When Rex Tillerson took the reins at the State Department, the first order of business was clearly the threats the world presents — nuclear missiles from North
Korea, the growing belligerence of Russia and China, the perpetual turmoil of the Middle East. It was therefore bewildering that his priority instead seemed to be cutting costs and reorganizing the agency. He announced the intention to cut the 75,000 person department by 30%, a White House goal that undoubtedly originated with Steve Bannon's goal of "administrative deconstruction". That approach seemed to resonate with Tillerson, the corporate chieftain, as if the agency should be handled like the business he'd just run, ExxonMobil. He seems most enthusiastic talking about…

"organizational redesign…the organization chart itself, the boxes, and who reports to whom...The most important thing I can do is to enable this organization to be more effective, more efficient".

The most important thing? Hardly. Certainly not now. But not entirely outlandish. In a New Yorker profile of Tillerson, a former State Department negotiator told author Dexter Filkins, “No one will tell you this, but there’s a lot of dead wood around here”. There are 75,000 people in Washington and in almost 300 embassies and consulates around the world, numbers that might need review, or at least some rebalancing. There are more consulates in France than in China, for example. Pressed upon the agency by Congress and the White House are some sixty-six special envoys and representatives that were created at various times. They are given ambassadorial rank which overlaps and can stir conflict with the actual ambassadors of the countries to which they are assigned. “No one, starting over, would design something like this,” says Bill Burns, a former Deputy Secretary of State.

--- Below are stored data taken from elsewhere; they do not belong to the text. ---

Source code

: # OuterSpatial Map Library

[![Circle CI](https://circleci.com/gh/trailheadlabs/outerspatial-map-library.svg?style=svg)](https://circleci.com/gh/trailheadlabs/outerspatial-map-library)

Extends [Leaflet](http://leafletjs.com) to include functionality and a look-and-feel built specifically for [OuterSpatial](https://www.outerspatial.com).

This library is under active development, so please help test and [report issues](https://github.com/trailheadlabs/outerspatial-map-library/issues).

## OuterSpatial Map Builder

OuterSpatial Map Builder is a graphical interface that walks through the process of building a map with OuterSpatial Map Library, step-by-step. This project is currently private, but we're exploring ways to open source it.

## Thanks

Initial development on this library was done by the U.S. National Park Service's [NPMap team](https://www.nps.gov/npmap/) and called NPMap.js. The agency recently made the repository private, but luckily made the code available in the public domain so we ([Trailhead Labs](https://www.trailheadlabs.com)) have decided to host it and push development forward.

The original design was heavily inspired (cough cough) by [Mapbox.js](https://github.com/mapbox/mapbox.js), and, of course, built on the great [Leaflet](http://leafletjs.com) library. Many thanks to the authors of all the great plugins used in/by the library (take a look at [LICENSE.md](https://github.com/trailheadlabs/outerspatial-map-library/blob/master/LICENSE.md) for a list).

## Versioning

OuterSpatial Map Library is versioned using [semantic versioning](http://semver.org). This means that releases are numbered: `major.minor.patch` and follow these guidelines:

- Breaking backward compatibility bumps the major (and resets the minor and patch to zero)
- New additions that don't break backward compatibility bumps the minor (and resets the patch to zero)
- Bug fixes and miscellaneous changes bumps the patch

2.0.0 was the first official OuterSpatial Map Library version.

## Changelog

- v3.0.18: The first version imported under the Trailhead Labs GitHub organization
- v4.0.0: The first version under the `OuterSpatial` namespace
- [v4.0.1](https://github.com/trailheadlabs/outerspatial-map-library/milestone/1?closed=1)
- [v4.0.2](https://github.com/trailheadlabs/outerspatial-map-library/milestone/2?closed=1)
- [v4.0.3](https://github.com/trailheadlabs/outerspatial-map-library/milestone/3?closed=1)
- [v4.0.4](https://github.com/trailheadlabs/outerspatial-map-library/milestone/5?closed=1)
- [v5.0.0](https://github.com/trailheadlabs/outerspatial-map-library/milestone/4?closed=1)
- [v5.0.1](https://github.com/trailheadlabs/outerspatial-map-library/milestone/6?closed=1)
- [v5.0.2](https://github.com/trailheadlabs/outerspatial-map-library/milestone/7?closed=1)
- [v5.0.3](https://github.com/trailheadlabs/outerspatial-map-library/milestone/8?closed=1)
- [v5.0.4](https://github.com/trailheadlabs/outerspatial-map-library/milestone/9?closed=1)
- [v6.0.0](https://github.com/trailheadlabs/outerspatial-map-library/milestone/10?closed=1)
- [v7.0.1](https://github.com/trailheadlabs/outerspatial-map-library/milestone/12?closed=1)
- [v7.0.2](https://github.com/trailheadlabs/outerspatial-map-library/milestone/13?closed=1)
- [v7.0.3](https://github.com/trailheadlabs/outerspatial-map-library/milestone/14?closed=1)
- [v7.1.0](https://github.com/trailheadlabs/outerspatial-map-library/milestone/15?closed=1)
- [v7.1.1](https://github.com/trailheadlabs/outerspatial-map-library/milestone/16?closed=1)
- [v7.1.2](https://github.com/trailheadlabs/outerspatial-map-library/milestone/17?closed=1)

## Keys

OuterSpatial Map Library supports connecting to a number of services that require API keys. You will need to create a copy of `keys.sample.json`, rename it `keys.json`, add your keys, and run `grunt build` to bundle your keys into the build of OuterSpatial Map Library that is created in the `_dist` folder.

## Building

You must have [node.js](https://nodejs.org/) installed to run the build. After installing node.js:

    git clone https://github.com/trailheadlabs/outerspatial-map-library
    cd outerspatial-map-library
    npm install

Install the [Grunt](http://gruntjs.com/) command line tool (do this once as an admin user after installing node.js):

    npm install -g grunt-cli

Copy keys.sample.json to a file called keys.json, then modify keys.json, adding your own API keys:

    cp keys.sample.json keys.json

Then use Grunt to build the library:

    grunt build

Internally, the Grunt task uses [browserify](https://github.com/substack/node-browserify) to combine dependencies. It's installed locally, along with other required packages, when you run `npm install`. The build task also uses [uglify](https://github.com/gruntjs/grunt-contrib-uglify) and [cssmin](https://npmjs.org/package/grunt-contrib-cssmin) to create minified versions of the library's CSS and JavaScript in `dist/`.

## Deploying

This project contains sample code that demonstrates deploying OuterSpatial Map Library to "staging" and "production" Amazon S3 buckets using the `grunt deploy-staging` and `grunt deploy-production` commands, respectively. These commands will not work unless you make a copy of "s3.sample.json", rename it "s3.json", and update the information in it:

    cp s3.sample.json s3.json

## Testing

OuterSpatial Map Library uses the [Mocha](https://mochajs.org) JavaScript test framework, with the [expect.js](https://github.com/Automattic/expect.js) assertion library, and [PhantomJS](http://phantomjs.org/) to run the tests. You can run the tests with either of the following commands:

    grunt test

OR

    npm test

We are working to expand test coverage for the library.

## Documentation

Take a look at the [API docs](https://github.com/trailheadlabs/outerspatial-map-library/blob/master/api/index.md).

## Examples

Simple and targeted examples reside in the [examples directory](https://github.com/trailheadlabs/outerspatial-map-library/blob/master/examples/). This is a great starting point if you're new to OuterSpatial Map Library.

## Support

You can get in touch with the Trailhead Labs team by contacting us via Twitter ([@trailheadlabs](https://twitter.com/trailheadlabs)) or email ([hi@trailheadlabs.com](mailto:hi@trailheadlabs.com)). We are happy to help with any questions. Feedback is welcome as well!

But the department deals with a plethora of matters in addition to diplomacy. Proposed budget cuts of $6.6 million can only heavily undercut these missions, which range from humanitarian aid to the promotion of democracy, protection of the oceans to HIV/AIDS programs in Africa, disaster relief to refugee survival — work by the State Department that projects America's benevolence to the world. Barack Obama, promoting the Trans-Pacific Partnership of 12 nations, often said that if we are not in the Pacific to set the rules of trade, China would set them instead. Filkins quotes a retired diplomat saying much the same, that if there’s no one to show up at meetings to represent the U.S., whether the subject is...

"...the oceans, the environment, science, human rights, broadband assignments, drugs and thugs, civil aviation — it’s a huge range of issues on which there are countless treaties and agreements that all require management. And, if we are not there, things will start to fall apart.”

exeunt omnes

One would expect that a deep cut — wise or not — would be of lesser staff well down the stack. Not so, as Ambassador Stephenson makes plain in an interview on the PBS News Hour. State Department regulars have ranks, she tells us:

We had five four-stars at the beginning of the year. So they are called career ambassadors. We now have two career ambassadors left at the four-star rank. And then we had 33 at the beginning of the year that were at the three-star rank. We call them career ministers. And they’re down to 20.

Few were fired. As civil servants, State Department personnel have strong protections against summary dismissal, but Tillerson's scorched earth policy is causing those at the top — those with the most experience, those who have come to know deeply the countries that were their stations, who have learned to speak their languages, who know over a long term their leadership class — to become discouraged enough to leave the agency. Given President Trump's America First pronouncements, many in the foreign policy ranks were averse to serving in a Trump administration. Some three hundred career diplomats departed during the transition. Scores more left after Tillerson was appointed. Some quit when their jobs were eliminated or they were removed from their posts without being reassigned.

Stephenson goes deeper: "Our two-star ranks were 431 on the day after Labor Day, which is when the promotions were added in for the year. And they had fallen to 369", enforcing the point that the Tillerson policy is not to trim out the lower levels, but to watch idly as those with the most knowledge of the world go out the door.

Most do not appear likely to be replaced. At the end of October, forty-eight ambassadorships were still vacant. Save for two filled slots, the entire level of twenty-three Assistant Secretary positions were empty. These are the most senior stations in the diplomatic service; Congress isn't helping by failing to confirm however many have at least been appointed to fill them.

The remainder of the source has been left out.